Look through the listing below, and wherever a line has the string "images", pull it out.

-- Extracted records follows --

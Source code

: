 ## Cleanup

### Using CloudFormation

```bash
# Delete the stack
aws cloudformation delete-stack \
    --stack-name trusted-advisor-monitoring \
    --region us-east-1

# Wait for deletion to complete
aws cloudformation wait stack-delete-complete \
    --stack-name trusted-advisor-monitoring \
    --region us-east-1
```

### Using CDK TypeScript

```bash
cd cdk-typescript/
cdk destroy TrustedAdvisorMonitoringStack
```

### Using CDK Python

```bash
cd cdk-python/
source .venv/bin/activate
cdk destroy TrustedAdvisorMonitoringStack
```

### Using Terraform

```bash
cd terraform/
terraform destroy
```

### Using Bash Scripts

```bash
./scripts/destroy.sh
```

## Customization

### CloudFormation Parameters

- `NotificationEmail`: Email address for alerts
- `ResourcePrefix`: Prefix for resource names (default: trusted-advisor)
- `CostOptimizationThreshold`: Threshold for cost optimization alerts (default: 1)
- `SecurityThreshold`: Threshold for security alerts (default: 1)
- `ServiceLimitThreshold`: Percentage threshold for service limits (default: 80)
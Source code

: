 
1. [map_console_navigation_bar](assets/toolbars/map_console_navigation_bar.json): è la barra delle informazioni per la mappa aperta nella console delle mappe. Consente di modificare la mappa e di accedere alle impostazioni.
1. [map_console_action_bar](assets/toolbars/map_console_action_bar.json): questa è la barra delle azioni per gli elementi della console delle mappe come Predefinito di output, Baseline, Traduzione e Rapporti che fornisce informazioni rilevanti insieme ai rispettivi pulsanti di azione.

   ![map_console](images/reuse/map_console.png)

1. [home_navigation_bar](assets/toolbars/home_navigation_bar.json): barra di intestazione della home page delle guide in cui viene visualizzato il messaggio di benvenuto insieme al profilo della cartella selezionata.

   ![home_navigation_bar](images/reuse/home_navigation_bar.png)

-- Extracted records concluded --

__Answer for the task__:
   ![map_console](images/reuse/map_console.png)
   ![home_navigation_bar](images/reuse/home_navigation_bar.png)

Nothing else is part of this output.